We all know about the dress. We know about the outrageous questions that came from the dress. And possibly we all know about the friendships lost over the indifference in color perception about said dress. 

This single “not-even-nice” dress broke the Internet quicker than Kim K’s rear end, and if you didn’t share the dress on social media, you engaged in some sort of comment thread about it.

But what did this stupid dress teach us young people?

It taught us that we all, collectively as millennials, have our priorities painfully out of order. Why? Because we all engaged with the issue of the dress’s color. We wanted our voice to be heard about what we saw with our eyes, and we wanted to know why other people could not see what we saw.
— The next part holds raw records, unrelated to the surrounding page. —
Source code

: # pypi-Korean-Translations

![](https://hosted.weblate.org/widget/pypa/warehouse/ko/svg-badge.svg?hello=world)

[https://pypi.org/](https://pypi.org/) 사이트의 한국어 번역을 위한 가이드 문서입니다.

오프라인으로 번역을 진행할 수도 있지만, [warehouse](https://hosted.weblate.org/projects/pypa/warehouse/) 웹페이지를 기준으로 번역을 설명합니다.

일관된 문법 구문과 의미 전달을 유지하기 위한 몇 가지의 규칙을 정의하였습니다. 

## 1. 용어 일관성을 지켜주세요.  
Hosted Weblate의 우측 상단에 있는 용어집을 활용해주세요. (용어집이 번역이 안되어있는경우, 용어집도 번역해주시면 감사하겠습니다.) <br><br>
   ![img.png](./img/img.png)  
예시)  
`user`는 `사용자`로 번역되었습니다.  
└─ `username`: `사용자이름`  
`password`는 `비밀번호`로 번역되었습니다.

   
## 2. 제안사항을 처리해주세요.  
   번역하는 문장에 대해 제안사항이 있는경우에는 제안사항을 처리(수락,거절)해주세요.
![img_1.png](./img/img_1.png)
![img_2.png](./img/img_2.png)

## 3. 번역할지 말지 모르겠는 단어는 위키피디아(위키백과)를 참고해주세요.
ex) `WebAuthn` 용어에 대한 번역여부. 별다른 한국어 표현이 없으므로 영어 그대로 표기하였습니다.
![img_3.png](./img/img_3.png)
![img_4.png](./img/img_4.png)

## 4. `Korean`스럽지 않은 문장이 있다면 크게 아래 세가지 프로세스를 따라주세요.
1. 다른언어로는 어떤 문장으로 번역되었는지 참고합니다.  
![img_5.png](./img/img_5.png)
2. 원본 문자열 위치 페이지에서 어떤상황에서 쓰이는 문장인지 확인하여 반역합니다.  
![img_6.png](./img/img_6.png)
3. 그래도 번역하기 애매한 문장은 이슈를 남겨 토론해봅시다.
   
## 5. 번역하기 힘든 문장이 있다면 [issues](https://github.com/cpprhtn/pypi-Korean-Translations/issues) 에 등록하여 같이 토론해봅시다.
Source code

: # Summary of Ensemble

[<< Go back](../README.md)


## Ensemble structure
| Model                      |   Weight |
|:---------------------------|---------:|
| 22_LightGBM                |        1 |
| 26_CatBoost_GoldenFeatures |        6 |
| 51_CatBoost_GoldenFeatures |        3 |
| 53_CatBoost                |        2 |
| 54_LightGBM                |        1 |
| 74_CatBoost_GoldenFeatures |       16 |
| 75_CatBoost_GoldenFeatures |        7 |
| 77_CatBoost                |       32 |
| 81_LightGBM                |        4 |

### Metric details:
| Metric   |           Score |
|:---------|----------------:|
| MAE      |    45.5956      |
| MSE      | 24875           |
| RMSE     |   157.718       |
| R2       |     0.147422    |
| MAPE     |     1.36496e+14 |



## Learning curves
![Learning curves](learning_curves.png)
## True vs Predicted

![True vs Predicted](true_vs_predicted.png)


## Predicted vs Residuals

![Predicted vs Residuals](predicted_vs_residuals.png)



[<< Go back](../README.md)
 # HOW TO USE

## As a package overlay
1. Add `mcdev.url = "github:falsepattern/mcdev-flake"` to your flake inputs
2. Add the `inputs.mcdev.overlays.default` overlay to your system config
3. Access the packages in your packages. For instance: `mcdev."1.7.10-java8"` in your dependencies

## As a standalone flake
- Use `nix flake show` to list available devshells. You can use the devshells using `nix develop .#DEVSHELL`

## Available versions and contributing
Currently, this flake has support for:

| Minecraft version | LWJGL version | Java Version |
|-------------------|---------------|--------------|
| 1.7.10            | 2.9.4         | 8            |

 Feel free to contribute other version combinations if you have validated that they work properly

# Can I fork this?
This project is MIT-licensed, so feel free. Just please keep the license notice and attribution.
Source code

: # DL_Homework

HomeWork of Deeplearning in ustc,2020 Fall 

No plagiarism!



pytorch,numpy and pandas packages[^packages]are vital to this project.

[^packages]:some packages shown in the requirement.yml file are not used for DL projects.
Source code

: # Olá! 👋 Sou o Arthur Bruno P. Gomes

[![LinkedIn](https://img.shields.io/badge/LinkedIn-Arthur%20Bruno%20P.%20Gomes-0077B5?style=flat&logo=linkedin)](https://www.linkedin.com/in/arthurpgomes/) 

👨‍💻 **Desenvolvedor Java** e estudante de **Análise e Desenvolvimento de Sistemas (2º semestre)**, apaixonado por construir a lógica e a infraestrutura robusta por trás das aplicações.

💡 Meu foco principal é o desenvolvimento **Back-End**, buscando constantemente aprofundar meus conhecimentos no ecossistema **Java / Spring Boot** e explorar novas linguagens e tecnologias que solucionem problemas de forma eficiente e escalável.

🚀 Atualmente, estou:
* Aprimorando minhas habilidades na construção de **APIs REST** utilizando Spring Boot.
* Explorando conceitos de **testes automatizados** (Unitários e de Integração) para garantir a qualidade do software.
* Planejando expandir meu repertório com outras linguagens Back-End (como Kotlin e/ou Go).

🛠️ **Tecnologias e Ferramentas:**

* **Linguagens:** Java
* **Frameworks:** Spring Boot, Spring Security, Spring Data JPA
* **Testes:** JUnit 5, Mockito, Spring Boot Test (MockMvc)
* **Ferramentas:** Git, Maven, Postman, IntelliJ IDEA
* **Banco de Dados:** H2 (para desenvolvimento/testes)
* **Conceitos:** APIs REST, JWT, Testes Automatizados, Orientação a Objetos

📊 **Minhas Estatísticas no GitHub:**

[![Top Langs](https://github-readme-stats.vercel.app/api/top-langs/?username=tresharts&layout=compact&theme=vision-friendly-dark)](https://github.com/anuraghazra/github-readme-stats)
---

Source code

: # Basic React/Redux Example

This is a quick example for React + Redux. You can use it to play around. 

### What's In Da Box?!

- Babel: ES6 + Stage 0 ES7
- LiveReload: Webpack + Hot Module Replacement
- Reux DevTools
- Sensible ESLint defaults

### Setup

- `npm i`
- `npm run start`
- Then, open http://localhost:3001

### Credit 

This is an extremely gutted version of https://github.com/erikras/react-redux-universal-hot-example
Some millennials even took to advanced computer software to tell us what the colors were.

Rather than cite an endless list of issues that we similarly should be engaging in with equal vigor, I’ll leave the message at this: 

WHY ON EARTH ARE WE MILLENNIALS NOT ENGAGING IN THE DAILY POLITICS OF OUR NATION (WHICH WILL EFFECT OUR EVERY DAY LIVES) LIKE WE JUST DID WITH A STUPID DRESS. THE COLOR OF THE DRESS DID NOT JUST DECIDE WHO EATS TODAY, AND IT DID NOT JUST DETERMINE YOUR STATE’S MINIMUM WAGE. IT DID NOT DETERMINE WHAT WOMEN CAN DO WITH THEIR BODIES. IT DID NOT DETERMINE WHERE POOR PEOPLE ARE ALLOWED TO LIVE. IT DID NOT DETERMINE WHO CAN LEGALLY LOVE WHO. IT DID NOT DETERMINE WHO HAS A SAY IN THEIR OWN SCHOOL SYSTEM. 

BUT POLITICS DID AND YOU PROBABLY HAVE NO IDEA WHO EVEN REPRESENTS YOU IN YOUR STATE LEGISLATURE. 

Please, for the love of all that is American, please, start engaging in political conversations. If you don’t, only a select few will, and as we have seen over and over again, they won’t speak for a voice they cannot hear. Political conversations are not and should not be regarded as taboo.